*** Opening of SUPPLIED DATA ***

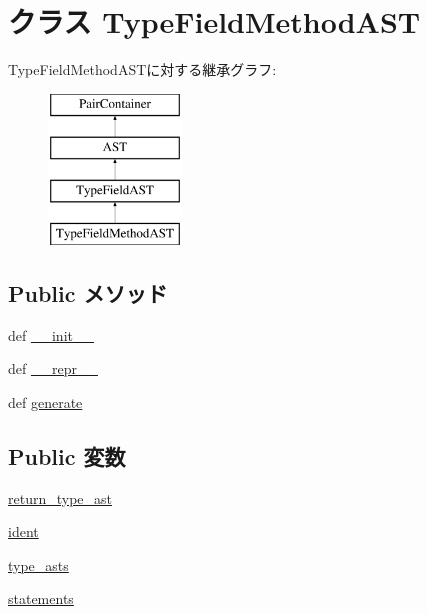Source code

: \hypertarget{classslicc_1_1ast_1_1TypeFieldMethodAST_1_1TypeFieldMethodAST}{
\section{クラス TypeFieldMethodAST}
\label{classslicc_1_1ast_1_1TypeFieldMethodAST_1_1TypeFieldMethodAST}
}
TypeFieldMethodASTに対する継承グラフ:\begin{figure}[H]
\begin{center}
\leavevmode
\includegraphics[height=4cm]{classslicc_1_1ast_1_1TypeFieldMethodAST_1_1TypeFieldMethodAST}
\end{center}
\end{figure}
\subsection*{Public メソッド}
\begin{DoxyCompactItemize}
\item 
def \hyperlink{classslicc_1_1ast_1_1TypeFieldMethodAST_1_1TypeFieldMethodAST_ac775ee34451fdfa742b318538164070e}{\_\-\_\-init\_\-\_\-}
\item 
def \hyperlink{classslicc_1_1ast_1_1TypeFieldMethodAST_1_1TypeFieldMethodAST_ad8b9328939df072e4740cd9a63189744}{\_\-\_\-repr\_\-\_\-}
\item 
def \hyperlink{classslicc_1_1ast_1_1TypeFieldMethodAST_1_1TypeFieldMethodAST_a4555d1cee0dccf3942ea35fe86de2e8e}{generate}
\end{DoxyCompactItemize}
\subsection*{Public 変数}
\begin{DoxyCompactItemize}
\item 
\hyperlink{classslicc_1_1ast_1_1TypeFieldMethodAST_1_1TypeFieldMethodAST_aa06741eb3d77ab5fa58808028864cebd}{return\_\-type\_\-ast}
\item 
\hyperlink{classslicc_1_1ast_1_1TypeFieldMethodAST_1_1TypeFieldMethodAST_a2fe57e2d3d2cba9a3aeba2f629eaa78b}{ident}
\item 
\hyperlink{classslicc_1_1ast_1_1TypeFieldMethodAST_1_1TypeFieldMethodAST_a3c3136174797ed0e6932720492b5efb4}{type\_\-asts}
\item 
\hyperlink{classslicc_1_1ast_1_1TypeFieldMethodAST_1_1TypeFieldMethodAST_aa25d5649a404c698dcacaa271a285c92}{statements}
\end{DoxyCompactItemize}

*** Close of SUPPLIED DATA ***

*PROMPT*
Output every record above word for word, omitting any pictures they contain.

*ANSWER SECTION*
Source code

: \hypertarget{classslicc_1_1ast_1_1TypeFieldMethodAST_1_1TypeFieldMethodAST}{
\section{クラス TypeFieldMethodAST}
\label{classslicc_1_1ast_1_1TypeFieldMethodAST_1_1TypeFieldMethodAST}
}
TypeFieldMethodASTに対する継承グラフ:\begin{figure}[H]
\begin{center}
\leavevmode
\includegraphics[height=4cm]{classslicc_1_1ast_1_1TypeFieldMethodAST_1_1TypeFieldMethodAST}
\end{center}
\end{figure}
\subsection*{Public メソッド}
\begin{DoxyCompactItemize}
\item 
def \hyperlink{classslicc_1_1ast_1_1TypeFieldMethodAST_1_1TypeFieldMethodAST_ac775ee34451fdfa742b318538164070e}{\_\-\_\-init\_\-\_\-}
\item 
def \hyperlink{classslicc_1_1ast_1_1TypeFieldMethodAST_1_1TypeFieldMethodAST_ad8b9328939df072e4740cd9a63189744}{\_\-\_\-repr\_\-\_\-}
\item 
def \hyperlink{classslicc_1_1ast_1_1TypeFieldMethodAST_1_1TypeFieldMethodAST_a4555d1cee0dccf3942ea35fe86de2e8e}{generate}
\end{DoxyCompactItemize}
\subsection*{Public 変数}
\begin{DoxyCompactItemize}
\item 
\hyperlink{classslicc_1_1ast_1_1TypeFieldMethodAST_1_1TypeFieldMethodAST_aa06741eb3d77ab5fa58808028864cebd}{return\_\-type\_\-ast}
\item 
\hyperlink{classslicc_1_1ast_1_1TypeFieldMethodAST_1_1TypeFieldMethodAST_a2fe57e2d3d2cba9a3aeba2f629eaa78b}{ident}
\item 
\hyperlink{classslicc_1_1ast_1_1TypeFieldMethodAST_1_1TypeFieldMethodAST_a3c3136174797ed0e6932720492b5efb4}{type\_\-asts}
\item 
\hyperlink{classslicc_1_1ast_1_1TypeFieldMethodAST_1_1TypeFieldMethodAST_aa25d5649a404c698dcacaa271a285c92}{statements}
\end{DoxyCompactItemize}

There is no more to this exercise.